By Howard Hampton
To sleep the Big Sleep, perchance to
dream: "Until we meet again." We find
Robert Blake's white-noise apparition
materializing in David Lynch's Lost
Highway, a video dybbuk with the
power to rewind the future or fast-forward the past. He's a porno-geist haunting the movie's world, and ours, a walking Betacam spying, recording, and
replaying scenes from a recurring
nightmare/wet-dream - the Peeping
Tom as all-seeing, all-distorting Private
Eye. A far cry from Bogart's Marlowe,
except for that one vicious moment
when Marlowe executes the unarmed
Eddie Mars, a preview of Robert Loggia's Mr. Eddy being forced to view his
own murder on (what else?) a Watchman TV. Mr. Eddy is also shown a
black-and-white stag film, a bit of
black-magic exotica that looks like one
of Carmen Sternwood's lost 8mm wonders. The twin sisters, or rather personae, Patricia Arquette so uncannily
embodies merge there finally, dissolv-
ing the boundary between fantasy and
trauma, pleasure principle and paranoia.

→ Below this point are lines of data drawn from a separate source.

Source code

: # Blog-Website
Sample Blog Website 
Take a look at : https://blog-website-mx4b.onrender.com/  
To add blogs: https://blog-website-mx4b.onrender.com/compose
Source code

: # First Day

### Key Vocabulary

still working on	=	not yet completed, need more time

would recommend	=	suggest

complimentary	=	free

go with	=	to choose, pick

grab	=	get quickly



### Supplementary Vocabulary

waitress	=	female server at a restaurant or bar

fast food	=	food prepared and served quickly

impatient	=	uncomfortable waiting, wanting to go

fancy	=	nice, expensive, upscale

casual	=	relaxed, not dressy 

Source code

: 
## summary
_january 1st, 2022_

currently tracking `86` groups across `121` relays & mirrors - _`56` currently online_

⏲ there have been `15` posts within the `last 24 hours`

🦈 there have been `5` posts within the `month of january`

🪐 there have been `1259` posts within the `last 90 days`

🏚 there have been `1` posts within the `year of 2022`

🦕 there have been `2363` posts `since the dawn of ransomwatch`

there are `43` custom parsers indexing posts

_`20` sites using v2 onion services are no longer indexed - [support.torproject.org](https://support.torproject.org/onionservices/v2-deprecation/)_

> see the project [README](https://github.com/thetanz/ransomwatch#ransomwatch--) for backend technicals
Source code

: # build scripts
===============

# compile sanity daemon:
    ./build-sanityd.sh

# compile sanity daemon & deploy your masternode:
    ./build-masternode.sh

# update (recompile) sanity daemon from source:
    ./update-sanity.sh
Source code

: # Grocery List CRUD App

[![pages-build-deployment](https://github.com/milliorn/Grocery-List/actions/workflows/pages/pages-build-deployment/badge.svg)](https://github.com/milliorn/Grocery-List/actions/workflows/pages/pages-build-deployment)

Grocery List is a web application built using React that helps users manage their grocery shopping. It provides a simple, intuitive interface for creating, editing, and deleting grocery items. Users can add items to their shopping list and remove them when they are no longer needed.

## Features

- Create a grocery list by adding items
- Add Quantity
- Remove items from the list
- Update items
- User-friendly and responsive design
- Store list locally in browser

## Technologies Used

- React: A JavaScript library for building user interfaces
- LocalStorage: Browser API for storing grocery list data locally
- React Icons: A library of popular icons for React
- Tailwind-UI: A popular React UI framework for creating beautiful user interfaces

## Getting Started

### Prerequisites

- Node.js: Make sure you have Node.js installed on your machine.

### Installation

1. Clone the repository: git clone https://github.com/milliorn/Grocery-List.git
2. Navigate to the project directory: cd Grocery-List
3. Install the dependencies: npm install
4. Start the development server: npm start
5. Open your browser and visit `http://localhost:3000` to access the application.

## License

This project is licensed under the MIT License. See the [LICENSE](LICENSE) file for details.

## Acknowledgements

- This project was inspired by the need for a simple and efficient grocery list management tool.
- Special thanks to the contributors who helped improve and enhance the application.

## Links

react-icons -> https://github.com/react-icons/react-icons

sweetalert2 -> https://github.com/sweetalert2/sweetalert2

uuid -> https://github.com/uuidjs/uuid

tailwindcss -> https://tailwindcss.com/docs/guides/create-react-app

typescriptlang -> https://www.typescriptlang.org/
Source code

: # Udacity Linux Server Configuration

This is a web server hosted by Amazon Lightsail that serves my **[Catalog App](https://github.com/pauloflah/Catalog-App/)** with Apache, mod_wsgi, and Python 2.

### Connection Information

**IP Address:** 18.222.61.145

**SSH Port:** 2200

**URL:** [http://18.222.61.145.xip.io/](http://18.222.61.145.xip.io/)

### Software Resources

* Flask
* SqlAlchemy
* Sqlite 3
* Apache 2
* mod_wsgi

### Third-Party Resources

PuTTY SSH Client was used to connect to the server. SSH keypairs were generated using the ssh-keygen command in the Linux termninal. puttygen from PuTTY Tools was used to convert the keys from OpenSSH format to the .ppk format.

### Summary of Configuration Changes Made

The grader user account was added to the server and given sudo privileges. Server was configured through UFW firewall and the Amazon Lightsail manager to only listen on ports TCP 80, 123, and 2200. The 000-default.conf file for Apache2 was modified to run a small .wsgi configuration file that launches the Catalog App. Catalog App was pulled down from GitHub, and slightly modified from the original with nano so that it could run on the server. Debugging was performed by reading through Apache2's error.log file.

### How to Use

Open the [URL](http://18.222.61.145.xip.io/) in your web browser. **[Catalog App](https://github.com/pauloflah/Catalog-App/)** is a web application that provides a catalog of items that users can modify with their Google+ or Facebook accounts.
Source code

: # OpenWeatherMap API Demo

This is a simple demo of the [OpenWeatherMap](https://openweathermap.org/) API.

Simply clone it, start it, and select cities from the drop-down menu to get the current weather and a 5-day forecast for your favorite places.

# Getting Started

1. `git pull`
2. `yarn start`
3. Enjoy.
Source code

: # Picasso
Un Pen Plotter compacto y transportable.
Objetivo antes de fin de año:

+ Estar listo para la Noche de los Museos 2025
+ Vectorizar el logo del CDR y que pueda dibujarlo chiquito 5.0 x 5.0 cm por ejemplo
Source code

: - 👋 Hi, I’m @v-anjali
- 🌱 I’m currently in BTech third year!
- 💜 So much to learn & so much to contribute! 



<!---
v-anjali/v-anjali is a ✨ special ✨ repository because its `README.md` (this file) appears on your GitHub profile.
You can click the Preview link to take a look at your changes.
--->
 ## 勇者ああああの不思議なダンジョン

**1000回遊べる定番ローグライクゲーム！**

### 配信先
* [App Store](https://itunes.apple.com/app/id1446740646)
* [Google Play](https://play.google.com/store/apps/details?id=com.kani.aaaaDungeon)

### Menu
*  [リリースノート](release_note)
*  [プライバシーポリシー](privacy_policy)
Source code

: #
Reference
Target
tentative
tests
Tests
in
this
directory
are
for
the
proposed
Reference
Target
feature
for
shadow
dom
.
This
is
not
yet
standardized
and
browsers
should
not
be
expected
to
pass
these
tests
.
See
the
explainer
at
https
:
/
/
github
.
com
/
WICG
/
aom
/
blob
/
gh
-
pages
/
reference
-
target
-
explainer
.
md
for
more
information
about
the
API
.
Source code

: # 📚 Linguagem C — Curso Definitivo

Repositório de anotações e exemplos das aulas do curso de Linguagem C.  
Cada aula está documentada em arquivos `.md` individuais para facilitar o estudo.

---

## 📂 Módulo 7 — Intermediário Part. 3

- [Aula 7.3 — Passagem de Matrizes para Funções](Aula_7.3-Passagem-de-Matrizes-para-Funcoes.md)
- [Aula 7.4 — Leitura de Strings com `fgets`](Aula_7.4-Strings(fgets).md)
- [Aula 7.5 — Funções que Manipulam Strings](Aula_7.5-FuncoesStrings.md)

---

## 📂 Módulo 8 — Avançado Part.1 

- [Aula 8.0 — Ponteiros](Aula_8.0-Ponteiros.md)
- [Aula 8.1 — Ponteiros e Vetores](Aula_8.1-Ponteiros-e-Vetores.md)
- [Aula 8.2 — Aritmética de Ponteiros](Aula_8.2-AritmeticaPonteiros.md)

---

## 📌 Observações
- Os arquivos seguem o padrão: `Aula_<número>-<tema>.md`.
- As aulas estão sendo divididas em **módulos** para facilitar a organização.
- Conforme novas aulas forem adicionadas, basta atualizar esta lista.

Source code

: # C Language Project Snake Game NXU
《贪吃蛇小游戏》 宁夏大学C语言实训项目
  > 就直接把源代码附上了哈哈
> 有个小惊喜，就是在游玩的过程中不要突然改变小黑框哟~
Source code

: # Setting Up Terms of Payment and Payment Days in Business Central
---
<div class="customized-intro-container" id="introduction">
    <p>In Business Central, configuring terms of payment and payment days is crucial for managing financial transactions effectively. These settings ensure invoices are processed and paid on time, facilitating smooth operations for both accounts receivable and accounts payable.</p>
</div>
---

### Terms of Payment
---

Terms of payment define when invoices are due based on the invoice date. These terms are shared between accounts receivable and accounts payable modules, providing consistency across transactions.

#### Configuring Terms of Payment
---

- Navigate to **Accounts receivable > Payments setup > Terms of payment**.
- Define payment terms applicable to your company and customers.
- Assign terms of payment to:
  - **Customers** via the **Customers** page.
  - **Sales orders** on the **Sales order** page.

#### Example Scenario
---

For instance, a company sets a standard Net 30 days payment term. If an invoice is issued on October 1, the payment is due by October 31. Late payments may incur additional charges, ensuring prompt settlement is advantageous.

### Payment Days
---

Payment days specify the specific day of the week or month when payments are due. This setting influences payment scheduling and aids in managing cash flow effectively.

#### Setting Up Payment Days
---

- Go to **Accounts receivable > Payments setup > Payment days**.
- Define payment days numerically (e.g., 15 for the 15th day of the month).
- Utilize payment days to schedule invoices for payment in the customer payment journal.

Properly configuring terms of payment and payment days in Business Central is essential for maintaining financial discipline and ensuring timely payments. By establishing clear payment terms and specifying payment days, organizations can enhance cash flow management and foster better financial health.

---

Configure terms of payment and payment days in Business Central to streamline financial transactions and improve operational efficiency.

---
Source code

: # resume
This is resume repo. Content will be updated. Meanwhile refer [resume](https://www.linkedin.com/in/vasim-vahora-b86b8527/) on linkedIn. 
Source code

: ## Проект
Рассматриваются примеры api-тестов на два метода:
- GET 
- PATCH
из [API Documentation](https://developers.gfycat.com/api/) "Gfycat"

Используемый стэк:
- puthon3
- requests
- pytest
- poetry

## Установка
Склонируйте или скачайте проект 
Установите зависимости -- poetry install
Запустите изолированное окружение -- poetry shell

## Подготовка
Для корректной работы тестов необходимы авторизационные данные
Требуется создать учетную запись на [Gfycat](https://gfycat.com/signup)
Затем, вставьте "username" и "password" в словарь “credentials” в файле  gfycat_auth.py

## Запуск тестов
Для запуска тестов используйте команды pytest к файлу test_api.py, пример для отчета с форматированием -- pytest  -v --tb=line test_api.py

Two forms of sexual distance
smear together like the ending
and beginning of a perpetual loop:
the unknowable remoteness harbored
within human intimacy and the kiss-me-deadly nirvana promised by that
sex-bomb mask. At long last Carmen
speaks, as if for the first time, whispering the secret of her infinite prowess and
infinite contempt in the ear of her redfaced audience: "You'll never have me."